28      L’EUIPO considère que la chambre de recours a correctement déterminé la signification de la marque demandée, eu égard à la perception du public pertinent. Le terme « sienna » serait courant et désignerait, notamment, le nom d’une couleur et le public pertinent ne serait probablement pas amené à le percevoir comme désignant ses autres signifiants. Il serait, en effet, notoire que la couleur en question soit utilisée dans le commerce pour décrire divers produits. La chambre de recours aurait fourni des explications pour l’ensemble des produits visés par la marque demandée. Plus spécifiquement, pour ce qui est des produits du tabac traditionnels et les produits liés aux cigarettes électroniques, l’EUIPO confirme le raisonnement de la chambre de recours selon lequel la couleur est généralement utilisée dans le marché concerné pour désigner les niveaux de goudron que contiennent les produits du tabac, qui influencent le goût et l’intensité des cigarettes et des produits similaires. S’agissant des « articles pour fumeurs », le consommateur pourrait raisonnablement s’attendre soit à ce qu’ils soient de couleur « sienna » soit à ce qu’ils fassent partie de la gamme des produits à fumer « sienna ». Ce raisonnement serait conforme à la pratique de l’EUIPO et à la jurisprudence du Tribunal concernant l’enregistrement des marques comportant des noms de couleurs. La décision attaquée est fondée sur le « fait établi » selon lequel la couleur peut constituer une caractéristique des produits du tabac, en raison de la pratique traditionnelle de l’industrie concernée à utiliser les couleurs en tant qu’ « éléments descriptifs », « c’est-à-dire pour transmettre des messages implicites sur le goût, l’intensité, les effets sur la santé et la qualité des cigarettes concernées ». L’EUIPO invoque, à cet égard, deux études prospectives des marchés. À titre d’exemple, le rouge ou le rouge foncé désignerait généralement les cigarettes de tabac plus aromatiques et « le brun [serait] généralement associé aux cigares ou aux petits cigares ». Enfin, l’EUIPO affirme souhaiter « vivement connaître l’avis du Tribunal sur la question de savoir si les conditions décrites dans [l’arrêt du 7 mai 2019, Fissler/EUIPO (vita) (T‑423/18, EU:T:2019:291)] sont satisfaites en l’espèce ».

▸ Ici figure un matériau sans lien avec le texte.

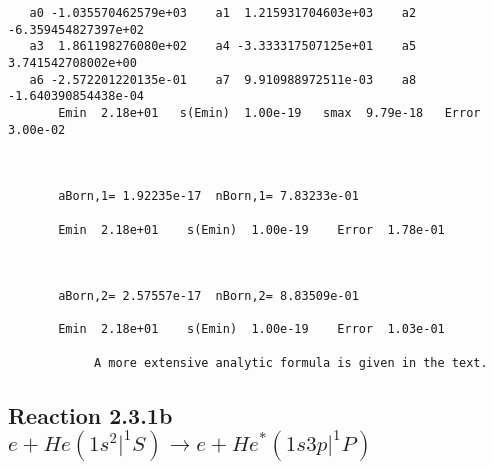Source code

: \documentclass[12pt]{article}
\begin{document}
%










\begin{small}\begin{verbatim}
   a0 -1.035570462579e+03    a1  1.215931704603e+03    a2 -6.359454827397e+02
   a3  1.861198276080e+02    a4 -3.333317507125e+01    a5  3.741542708002e+00
   a6 -2.572201220135e-01    a7  9.910988972511e-03    a8 -1.640390854438e-04
       Emin  2.18e+01   s(Emin)  1.00e-19   smax  9.79e-18   Error  3.00e-02



       aBorn,1= 1.92235e-17  nBorn,1= 7.83233e-01

       Emin  2.18e+01    s(Emin)  1.00e-19    Error  1.78e-01



       aBorn,2= 2.57557e-17  nBorn,2= 8.83509e-01

       Emin  2.18e+01    s(Emin)  1.00e-19    Error  1.03e-01

            A more extensive analytic formula is given in the text.
\end{verbatim}\end{small}




\newpage
\subsection{
Reaction 2.3.1b $e + He(1s^2|^1S) \rightarrow e + He^*(1s3p|^1P)$}






\end{document}
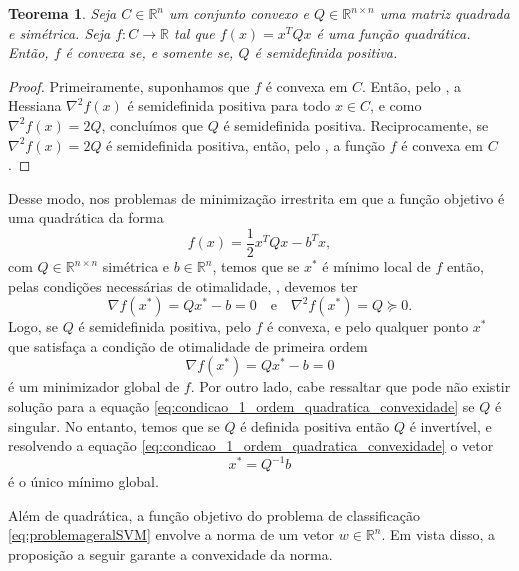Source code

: \documentclass[12pt,a4paper]{scrartcl}
\def\RR{\mathds{R}}
\newtheorem{teo}{Teorema}
\theoremstyle{definition}%
\begin{document}
\begin{teo} \label{teo:funcao_quadratica_e_convexa}
Seja $C \in \RR^{n}$ um conjunto convexo e $Q \in \RR^{n\times n}$ uma matriz quadrada e simétrica. Seja $f:C \rightarrow \RR$ tal que $f(x) = x^{T}Qx$ é uma função quadrática. Então, $f$ é convexa se, e somente se, $Q$ é semidefinida positiva.
\end{teo}
\begin{proof}
Primeiramente, suponhamos que $f$ é convexa em $C$. Então, pelo , a Hessiana $\nabla^{2} f(x)$ é semidefinida positiva para todo $x\in C$, e como $\nabla^{2} f(x) = 2Q$, concluímos que $Q$ é semidefinida positiva. Reciprocamente, se $\nabla^{2} f(x) = 2Q$ é semidefinida positiva, então, pelo , a função $f$ é convexa em $C$.
\end{proof}

Desse modo, nos problemas de minimização irrestrita em que a função objetivo é uma quadrática da forma
\[
f(x) = \dfrac{1}{2}x^{T}Qx - b^{T}x,
\]
com $Q\in \RR^{n\times n}$ simétrica e $b\in \RR^{n}$, 
temos que se $x^{*}$ é mínimo local de $f$ então, pelas condições necessárias de otimalidade, , devemos ter
\[
\nabla f(x^{*})= Qx^{*}-b =0 \quad \text{e} \quad \nabla^{2} f(x^{*})=Q \succcurlyeq 0.
\]
Logo, se $Q$ é semidefinida positiva, pelo  $f$ é convexa, e pelo  qualquer ponto $x^{*}$ que satisfaça a condição de otimalidade de primeira ordem 
\[ \label{eq:condicao_1_ordem_quadratica_convexidade}
\nabla f(x^{*})= Qx^{*}-b =0
\] 
é um minimizador global de $f$. Por outro lado, cabe ressaltar que pode não existir solução para a equação \eqref{eq:condicao_1_ordem_quadratica_convexidade} se $Q$ é singular. No entanto, temos que se $Q$ é definida positiva então $Q$ é invertível, e resolvendo a equação \eqref{eq:condicao_1_ordem_quadratica_convexidade} o vetor
\[
x^{*} = Q^{-1}b
\]  
é o único mínimo global.

Além de quadrática, a função objetivo do problema de classificação \eqref{eq:problemageralSVM} envolve a norma de um vetor $w \in \RR^{n}$. Em vista disso, a proposição a seguir garante a convexidade da norma.
\end{document}
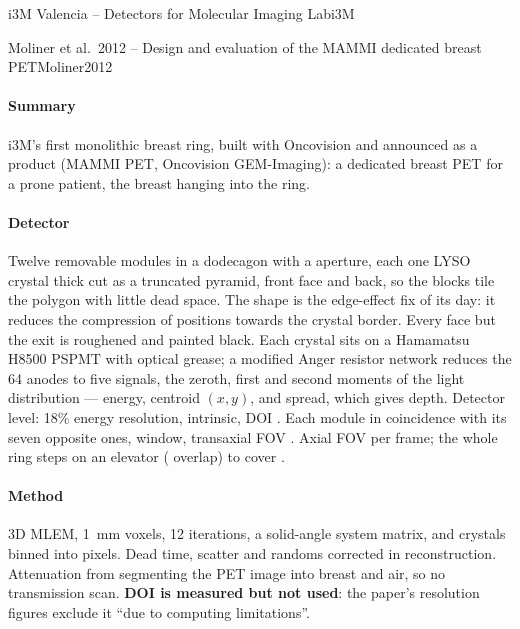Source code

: \begin{programnote}{i3M Valencia -- Detectors for Molecular Imaging Lab}{i3M}
\begin{papernote}{Moliner et al.\ 2012 -- Design and evaluation of the MAMMI dedicated breast PET}{Moliner2012}
\paragraph{Summary}
i3M's first monolithic breast ring, built with Oncovision and announced as a
product (MAMMI PET, Oncovision GEM-Imaging): a dedicated breast PET for a
prone patient, the breast hanging into the ring.

\paragraph{Detector}
Twelve removable modules in a dodecagon with a  aperture, each one
LYSO crystal  thick cut as a truncated pyramid, 
front face and  back, so the blocks tile the polygon
with little dead space. The shape is the edge-effect fix of its day: it
reduces the compression of positions towards the crystal border. Every face
but the exit is roughened and painted black. Each crystal sits on a
Hamamatsu H8500 PSPMT with optical grease; a modified Anger resistor network
reduces the 64 anodes to five signals, the zeroth, first and second moments
of the light distribution --- energy, centroid $(x,y)$, and spread, which
gives depth. Detector level: 18\% energy resolution,  intrinsic, DOI
. Each module in coincidence with its seven opposite ones, 
window, transaxial FOV . Axial FOV  per frame; the whole ring
steps  on an elevator ( overlap) to cover .

\paragraph{Method}
3D MLEM, \qty{1}{\mm} voxels, 12 iterations, a solid-angle system matrix, and
crystals binned into  pixels. Dead time, scatter and
randoms corrected in reconstruction. Attenuation from segmenting the PET
image into breast and air, so no transmission scan. \textbf{DOI is measured
but not used}: the paper's resolution figures exclude it ``due to computing
limitations''.


\end{papernote}
\end{programnote}
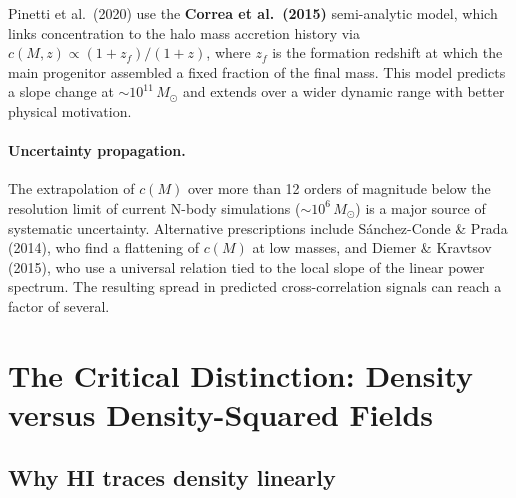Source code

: \documentclass[10pt,a4paper]{article}
\newcommand{\Msun}{M_\odot}
\begin{document}
Pinetti et al.\ (2020) use the \textbf{Correa et al.\ (2015)} semi-analytic model, which links concentration to the halo mass accretion history via $c(M, z) \propto (1 + z_f)/(1 + z)$, where $z_f$ is the formation redshift at which the main progenitor assembled a fixed fraction of the final mass. This model predicts a slope change at $\sim 10^{11} \, \Msun$ and extends over a wider dynamic range with better physical motivation.

\paragraph{Uncertainty propagation.} The extrapolation of $c(M)$ over more than 12 orders of magnitude below the resolution limit of current N-body simulations ($\sim 10^6 \, \Msun$) is a major source of systematic uncertainty. Alternative prescriptions include S\'{a}nchez-Conde \& Prada (2014), who find a flattening of $c(M)$ at low masses, and Diemer \& Kravtsov (2015), who use a universal relation tied to the local slope of the linear power spectrum. The resulting spread in predicted cross-correlation signals can reach a factor of several.


\section{The Critical Distinction: Density versus Density-Squared Fields}
\label{sec:part3}

\subsection{Why HI traces density linearly}
\end{document}
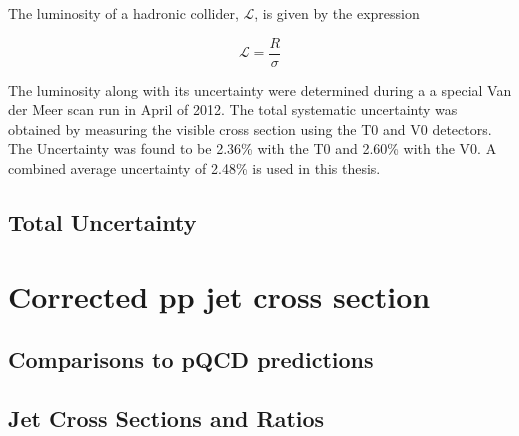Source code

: The luminosity of a hadronic collider, $\mathscr{L}$, is given by the expression



\begin{equation}
\mathscr{L} = \frac{R}{\sigma}
\label{eq:xlumdef}
\end{equation}

The luminosity along with its uncertainty were determined during a a special Van der Meer scan run in April of 2012\cite{ALICE-PUBLIC-2017-002}.  The total systematic uncertainty was obtained by measuring the visible cross section using the T0 and V0 detectors.  The Uncertainty was found to be 2.36\% with the T0 and 2.60\% with the V0.  A combined average uncertainty of 2.48\% is used in this thesis.

\subsection{Total Uncertainty}

\section{Corrected pp jet cross section}


\subsection{Comparisons to pQCD predictions}

\subsection{Jet Cross Sections and Ratios}



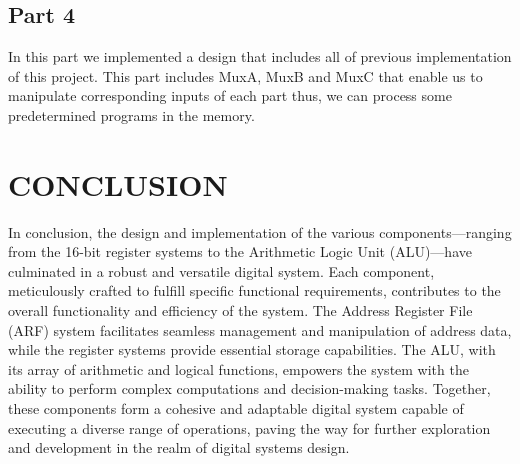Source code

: \documentclass[pdftex,12pt,a4paper]{article}
\begin{document}
\subsection{Part 4} 
In this part we implemented a design that includes all of previous implementation of this project. This part includes MuxA, MuxB and MuxC that enable us to manipulate corresponding inputs of each part thus, we can process some predetermined programs in the memory.

\section{CONCLUSION}
In conclusion, the design and implementation of the various components—ranging from the 16-bit register systems to the Arithmetic Logic Unit (ALU)—have culminated in a robust and versatile digital system. Each component, meticulously crafted to fulfill specific functional requirements, contributes to the overall functionality and efficiency of the system. The Address Register File (ARF) system facilitates seamless management and manipulation of address data, while the register systems provide essential storage capabilities. The ALU, with its array of arithmetic and logical functions, empowers the system with the ability to perform complex computations and decision-making tasks. Together, these components form a cohesive and adaptable digital system capable of executing a diverse range of operations, paving the way for further exploration and development in the realm of digital systems design.


\newpage
{}



\end{document}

29      En ce qui concerne, enfin, les affirmations de la requérante relatives à des marques enregistrées comportant des noms de couleurs, l’EUIPO souligne que la grande majorité des exemples en cause concerneraient des produits relevant d’autres classes que la classe 34, alors que les exemples qui désignent des produits de cette dernière « correspond[raient] au nom d’une couleur qui pourrait difficilement désigner une caractéristique des produits du tabac ». La partie défenderesse se réfère, en outre, sur ce point, à la jurisprudence s’y rapportant du juge de l’Union, concluant que la chambre de recours n’a en aucun cas enfreint les principes d’égalité de traitement, de légalité et de bonne administration.

 Observations liminaires

30      Aux termes de l’article 7, paragraphe 1, sous c), du règlement 2017/1001, sont refusées à l’enregistrement les marques qui sont composées exclusivement de signes ou d’indications pouvant servir, dans le commerce, à désigner l’espèce, la qualité, la quantité, la destination, la valeur, la provenance géographique ou l’époque de la production du produit ou de la prestation du service, ou d’autres caractéristiques de ceux-ci. En vertu de l’article 7, paragraphe 2, du même règlement, l’article 7, paragraphe 1, est applicable même si les motifs de refus n’existent que dans une partie de l’Union.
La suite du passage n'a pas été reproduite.